◆ Listed records
*** Begin section ***

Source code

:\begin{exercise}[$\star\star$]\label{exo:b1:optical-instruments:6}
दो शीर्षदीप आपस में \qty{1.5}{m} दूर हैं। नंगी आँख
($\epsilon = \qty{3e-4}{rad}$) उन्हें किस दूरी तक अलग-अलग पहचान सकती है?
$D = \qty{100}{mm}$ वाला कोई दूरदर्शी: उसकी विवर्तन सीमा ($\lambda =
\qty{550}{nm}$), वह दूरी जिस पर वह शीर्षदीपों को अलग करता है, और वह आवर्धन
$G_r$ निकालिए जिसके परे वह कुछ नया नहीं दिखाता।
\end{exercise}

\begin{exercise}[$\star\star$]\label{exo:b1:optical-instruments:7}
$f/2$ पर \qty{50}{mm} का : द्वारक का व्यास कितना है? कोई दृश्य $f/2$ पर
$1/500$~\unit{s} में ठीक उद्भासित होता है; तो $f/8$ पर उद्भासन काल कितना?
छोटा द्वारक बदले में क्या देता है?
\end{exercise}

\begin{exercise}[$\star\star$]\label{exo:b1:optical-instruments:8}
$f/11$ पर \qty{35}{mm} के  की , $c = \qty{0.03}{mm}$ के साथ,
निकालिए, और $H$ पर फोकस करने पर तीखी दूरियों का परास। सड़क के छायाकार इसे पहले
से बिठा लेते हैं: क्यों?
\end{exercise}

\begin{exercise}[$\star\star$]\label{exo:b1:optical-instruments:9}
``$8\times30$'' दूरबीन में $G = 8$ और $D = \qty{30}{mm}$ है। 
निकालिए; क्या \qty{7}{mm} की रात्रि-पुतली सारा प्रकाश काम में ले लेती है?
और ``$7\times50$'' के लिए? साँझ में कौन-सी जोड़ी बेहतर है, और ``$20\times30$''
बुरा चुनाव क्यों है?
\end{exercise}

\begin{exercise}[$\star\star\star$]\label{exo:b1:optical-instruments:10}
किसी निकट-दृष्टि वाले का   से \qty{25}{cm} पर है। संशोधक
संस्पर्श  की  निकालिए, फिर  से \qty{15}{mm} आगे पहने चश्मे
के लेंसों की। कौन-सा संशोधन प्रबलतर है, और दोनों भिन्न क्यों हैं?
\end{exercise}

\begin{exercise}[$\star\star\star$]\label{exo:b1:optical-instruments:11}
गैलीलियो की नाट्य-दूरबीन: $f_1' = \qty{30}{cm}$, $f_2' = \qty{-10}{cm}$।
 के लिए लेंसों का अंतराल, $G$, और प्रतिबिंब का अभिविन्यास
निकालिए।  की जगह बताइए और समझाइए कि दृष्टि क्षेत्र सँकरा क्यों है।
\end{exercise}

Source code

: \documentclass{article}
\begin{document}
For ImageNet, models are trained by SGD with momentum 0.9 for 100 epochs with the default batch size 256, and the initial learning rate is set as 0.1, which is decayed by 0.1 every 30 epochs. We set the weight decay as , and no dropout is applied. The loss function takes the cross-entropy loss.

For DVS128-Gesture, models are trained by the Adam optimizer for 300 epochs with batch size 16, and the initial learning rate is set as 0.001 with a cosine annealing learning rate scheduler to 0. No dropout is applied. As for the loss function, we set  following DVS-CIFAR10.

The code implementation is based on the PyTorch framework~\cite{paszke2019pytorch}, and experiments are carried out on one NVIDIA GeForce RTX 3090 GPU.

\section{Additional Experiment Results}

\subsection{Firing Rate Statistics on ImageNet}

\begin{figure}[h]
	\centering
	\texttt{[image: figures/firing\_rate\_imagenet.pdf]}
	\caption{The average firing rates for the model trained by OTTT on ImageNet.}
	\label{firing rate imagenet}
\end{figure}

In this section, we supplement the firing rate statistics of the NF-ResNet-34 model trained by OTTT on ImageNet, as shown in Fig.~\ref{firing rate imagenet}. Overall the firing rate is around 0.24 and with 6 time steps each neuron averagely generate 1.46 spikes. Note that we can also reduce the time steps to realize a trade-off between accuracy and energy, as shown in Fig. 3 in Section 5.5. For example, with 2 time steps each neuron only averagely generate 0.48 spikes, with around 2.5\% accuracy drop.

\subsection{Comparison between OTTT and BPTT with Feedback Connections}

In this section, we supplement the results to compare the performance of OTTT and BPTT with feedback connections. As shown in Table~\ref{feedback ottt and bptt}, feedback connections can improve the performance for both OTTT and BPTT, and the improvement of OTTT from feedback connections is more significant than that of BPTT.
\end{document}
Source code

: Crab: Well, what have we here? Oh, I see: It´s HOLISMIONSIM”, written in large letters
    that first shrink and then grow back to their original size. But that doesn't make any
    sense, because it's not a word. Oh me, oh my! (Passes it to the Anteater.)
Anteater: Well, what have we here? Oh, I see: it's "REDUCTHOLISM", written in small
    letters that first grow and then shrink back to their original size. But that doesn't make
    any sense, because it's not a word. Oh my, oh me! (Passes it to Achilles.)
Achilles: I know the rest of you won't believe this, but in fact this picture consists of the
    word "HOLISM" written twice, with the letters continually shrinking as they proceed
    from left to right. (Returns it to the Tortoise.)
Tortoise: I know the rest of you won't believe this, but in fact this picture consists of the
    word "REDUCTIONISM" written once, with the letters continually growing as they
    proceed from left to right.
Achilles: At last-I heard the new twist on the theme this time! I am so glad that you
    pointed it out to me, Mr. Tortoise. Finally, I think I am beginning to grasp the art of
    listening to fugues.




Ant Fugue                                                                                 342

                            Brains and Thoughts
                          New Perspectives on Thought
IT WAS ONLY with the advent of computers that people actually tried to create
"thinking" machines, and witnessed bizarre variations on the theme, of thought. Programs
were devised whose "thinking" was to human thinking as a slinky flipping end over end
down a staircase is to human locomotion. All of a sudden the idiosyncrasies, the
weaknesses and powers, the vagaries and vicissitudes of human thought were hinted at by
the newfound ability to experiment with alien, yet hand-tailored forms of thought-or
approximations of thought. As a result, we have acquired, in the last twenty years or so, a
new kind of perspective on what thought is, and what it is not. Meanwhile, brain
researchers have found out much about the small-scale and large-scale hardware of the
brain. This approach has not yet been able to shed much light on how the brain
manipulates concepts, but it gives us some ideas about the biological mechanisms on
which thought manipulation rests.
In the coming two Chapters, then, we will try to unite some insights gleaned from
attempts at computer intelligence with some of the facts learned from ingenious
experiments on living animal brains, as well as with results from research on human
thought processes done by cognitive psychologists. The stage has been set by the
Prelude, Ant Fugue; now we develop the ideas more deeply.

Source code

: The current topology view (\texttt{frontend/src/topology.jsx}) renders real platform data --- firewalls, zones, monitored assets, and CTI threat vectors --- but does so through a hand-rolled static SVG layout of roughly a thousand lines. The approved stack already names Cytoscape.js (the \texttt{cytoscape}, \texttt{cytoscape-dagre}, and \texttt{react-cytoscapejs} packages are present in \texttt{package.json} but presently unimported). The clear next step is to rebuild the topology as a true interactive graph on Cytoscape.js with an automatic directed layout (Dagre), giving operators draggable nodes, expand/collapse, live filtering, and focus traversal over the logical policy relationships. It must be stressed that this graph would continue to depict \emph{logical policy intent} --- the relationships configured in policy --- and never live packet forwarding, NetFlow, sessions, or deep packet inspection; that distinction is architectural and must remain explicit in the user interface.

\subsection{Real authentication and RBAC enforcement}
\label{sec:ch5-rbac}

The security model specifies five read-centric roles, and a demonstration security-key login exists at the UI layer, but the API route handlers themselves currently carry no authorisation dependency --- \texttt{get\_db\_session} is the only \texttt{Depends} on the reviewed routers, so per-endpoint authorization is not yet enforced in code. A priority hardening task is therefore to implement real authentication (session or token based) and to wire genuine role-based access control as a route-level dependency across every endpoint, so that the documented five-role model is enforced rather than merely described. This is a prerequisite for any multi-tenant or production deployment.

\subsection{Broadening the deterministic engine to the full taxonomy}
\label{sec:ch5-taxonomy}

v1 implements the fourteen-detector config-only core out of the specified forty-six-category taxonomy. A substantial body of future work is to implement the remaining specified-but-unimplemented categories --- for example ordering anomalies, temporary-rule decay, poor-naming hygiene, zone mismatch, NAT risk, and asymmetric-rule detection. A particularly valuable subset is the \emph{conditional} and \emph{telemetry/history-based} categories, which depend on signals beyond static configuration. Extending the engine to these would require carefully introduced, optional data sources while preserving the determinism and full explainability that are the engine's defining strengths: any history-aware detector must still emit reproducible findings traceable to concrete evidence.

*** End section ***

◆ The task
List all lines in the material containing the string "what".

◆ Exercise result
: Crab: Well, what have we here? Oh, I see: It´s HOLISMIONSIM”, written in large letters
Anteater: Well, what have we here? Oh, I see: it's "REDUCTHOLISM", written in small
new kind of perspective on what thought is, and what it is not. Meanwhile, brain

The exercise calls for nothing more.